U.S. District Judge Timothy Kelly ultimately applied a terrorism enhancement to Biggs’s sentencing guidelines, wherein a defendant must have committed an offense that “was calculated to influence or affect the conduct of government by intimidation or coercion, or to retaliate against government conduct.”
Kelly cited Biggs’s efforts to tear down a fence separating rioters from the Capitol and bringing them “one step closer” to their objective of halting the 2020 election certification as reason for applying the enhancement .
“I really don’t think this is a close call,” he said of the decision.
Still, the 204-month sentence was significantly short of what prosecutors requested — 33 years in prison, the highest sentencing request for any defendant tried in connection with the Capitol attack.
Assistant U.S. Attorney Jason McCullough argued Thursday that Biggs’s rhetoric leading up to and after the Capitol attack demonstrated the need for a significant sentence.

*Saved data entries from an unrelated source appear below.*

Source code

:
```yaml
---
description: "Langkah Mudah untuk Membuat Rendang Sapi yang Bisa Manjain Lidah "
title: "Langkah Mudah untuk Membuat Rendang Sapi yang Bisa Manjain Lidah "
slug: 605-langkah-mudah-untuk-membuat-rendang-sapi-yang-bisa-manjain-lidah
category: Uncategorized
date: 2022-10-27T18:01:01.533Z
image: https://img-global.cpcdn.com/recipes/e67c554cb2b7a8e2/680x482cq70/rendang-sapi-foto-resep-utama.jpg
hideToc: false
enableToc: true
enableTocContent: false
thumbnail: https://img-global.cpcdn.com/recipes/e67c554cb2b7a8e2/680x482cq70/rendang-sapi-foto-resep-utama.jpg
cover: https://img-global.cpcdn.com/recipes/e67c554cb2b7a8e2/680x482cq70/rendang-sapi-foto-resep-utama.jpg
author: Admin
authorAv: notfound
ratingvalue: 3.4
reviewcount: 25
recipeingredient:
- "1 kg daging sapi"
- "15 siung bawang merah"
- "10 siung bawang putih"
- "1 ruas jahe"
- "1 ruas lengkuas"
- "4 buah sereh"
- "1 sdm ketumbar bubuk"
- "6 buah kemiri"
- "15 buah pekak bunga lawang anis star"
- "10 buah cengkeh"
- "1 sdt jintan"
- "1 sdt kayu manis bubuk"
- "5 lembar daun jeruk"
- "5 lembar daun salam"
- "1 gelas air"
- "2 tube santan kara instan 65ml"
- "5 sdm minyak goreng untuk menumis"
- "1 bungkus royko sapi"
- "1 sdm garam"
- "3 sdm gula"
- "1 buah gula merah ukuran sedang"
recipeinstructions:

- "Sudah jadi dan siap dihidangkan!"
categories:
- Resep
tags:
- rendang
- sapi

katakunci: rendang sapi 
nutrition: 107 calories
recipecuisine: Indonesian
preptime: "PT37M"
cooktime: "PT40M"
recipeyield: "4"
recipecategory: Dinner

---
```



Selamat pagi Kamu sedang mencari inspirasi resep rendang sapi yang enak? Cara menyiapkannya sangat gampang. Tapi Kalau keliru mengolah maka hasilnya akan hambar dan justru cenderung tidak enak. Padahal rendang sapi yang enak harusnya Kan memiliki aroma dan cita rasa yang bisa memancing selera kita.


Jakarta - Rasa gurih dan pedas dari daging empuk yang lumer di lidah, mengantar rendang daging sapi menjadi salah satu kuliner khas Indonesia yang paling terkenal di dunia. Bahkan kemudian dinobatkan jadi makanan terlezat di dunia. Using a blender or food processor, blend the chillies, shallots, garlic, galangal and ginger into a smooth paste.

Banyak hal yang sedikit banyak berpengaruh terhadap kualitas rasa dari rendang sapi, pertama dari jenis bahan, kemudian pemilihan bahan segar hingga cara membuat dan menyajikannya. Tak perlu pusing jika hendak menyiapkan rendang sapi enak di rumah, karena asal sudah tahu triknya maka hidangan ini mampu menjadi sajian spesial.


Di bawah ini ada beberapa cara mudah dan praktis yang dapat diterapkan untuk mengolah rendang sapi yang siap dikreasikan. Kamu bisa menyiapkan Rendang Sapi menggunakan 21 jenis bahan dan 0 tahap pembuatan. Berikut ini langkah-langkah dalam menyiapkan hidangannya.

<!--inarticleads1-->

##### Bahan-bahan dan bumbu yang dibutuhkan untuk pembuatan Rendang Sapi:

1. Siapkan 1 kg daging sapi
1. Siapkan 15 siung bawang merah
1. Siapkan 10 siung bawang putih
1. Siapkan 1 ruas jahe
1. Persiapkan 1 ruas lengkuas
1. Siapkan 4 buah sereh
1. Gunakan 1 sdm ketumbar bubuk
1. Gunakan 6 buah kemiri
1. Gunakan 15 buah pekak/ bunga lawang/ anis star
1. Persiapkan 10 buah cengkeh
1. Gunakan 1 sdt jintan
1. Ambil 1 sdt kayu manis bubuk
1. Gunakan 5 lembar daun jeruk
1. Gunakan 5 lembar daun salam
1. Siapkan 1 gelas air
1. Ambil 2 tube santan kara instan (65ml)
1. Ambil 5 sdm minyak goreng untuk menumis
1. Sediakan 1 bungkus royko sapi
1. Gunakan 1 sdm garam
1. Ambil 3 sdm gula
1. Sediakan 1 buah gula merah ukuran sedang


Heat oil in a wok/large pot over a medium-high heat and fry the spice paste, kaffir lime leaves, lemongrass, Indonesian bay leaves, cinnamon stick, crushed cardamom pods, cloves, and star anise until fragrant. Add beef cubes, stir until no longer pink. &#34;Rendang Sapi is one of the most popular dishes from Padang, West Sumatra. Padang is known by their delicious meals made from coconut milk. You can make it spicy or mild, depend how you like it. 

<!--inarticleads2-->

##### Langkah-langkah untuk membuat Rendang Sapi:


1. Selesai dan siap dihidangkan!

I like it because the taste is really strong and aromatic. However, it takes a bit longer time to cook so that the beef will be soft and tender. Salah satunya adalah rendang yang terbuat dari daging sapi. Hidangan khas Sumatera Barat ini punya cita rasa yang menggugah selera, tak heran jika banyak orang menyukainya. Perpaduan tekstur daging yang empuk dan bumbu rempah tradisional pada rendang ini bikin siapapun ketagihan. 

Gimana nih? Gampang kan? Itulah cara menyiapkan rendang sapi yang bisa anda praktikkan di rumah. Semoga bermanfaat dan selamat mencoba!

While the 2020 election votes were still being tallied, Biggs began advocating for violence and espousing claims of election fraud — claims that prosecutors said ultimately motivated him and other Proud Boys to try to stop the certification of the vote on Jan. 6, 2021.
“Joe Biggs will continue to carry out acts of political violence to meet his agendas,” McCullough said. “Until this country bends to his will — to his view of the world — these are not words; they’re convictions.”
Biggs requested a sentence between 27 months and 33 months in prison, or less than three years. His attorney, Norman Pattis, said Thursday that the nation’s political strife cannot be attributed to Biggs when the front-runner in the 2024 presidential race — former President Trump — has been criminally indicted four times.
“To suggest this is Biggs’s fault is silly,” Pattis said.
Biggs and defendant Zachary Rehl placed blame on Trump for the Capitol attack in their joint sentencing memo. They said that Trump’s role is not “justification for their actions” but suggested that having heeded the former president’s calls that day “should yield some measure of mitigation.”
Pattis represented Biggs throughout the five Proud Boys’ four-month trial, and after the trial ended, also began representing Rehl. He has also represented Alex Jones, who runs the website “InfoWars” for which Biggs was once a correspondent.
During their trial, the five Proud Boys defendants often suggested Trump was responsible for the riot at the Capitol that day — not them.
“It was Donald Trump’s words, it was his motivation, it was his anger that caused what occurred on Jan. 6,” Tarrio attorney Nayib Hassan said in closing remarks of the trial.